BEGIN DATA EXTRACT

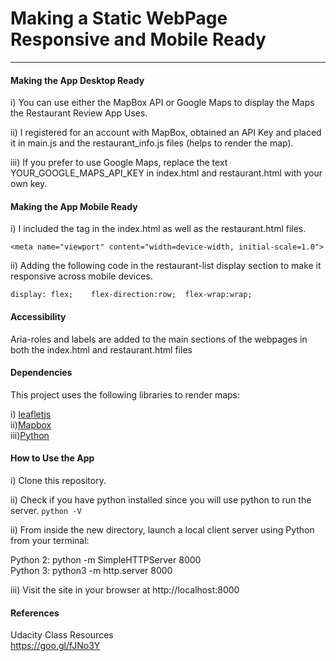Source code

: # Making a Static WebPage Responsive and Mobile Ready
---

#### Making the App Desktop Ready 

i) You can use either the MapBox API or Google Maps to display the Maps the Restaurant Review App Uses.  

ii) I registered for an account with MapBox, obtained an API Key and placed it in main.js and the restaurant_info.js files (helps to render the map).  

iii) If you prefer to use Google Maps, replace the text  YOUR_GOOGLE_MAPS_API_KEY in index.html and restaurant.html with your own key.  


#### Making the App Mobile Ready
i) I included the <meta> tag in the index.html as well as the restaurant.html files.

`<meta name="viewport" content="width=device-width, initial-scale=1.0">`  

ii)  Adding the following code in the restaurant-list display section to make it responsive across mobile devices.

` display: flex;   
  flex-direction:row; 
  flex-wrap:wrap;  
`  
#### Accessibility
Aria-roles and labels are added to the main sections of the webpages in both the index.html and restaurant.html files

#### Dependencies 
This project uses the following libraries to render maps:   
   
i) [leafletjs](https://leafletjs.com/)  
ii)[Mapbox](https://www.mapbox.com/)  
iii)[Python](https://www.python.org/)

#### How to Use the App

i) Clone this repository.  

ii) Check if you have python installed since you will use python to run the server. 
        `python -V`  

ii) From inside the new directory, launch a local client server using Python from your terminal: 
     
Python 2: python -m SimpleHTTPServer 8000   
Python 3: python3 -m http.server 8000  

iii) Visit the site in your browser at http://localhost:8000



#### References
Udacity Class Resources  
https://goo.gl/fJNo3Y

END DATA EXTRACT

Report every line above that has the string "Making" in it.

OUTPUT OF THE TASK ▸
: # Making a Static WebPage Responsive and Mobile Ready
#### Making the App Desktop Ready 
#### Making the App Mobile Ready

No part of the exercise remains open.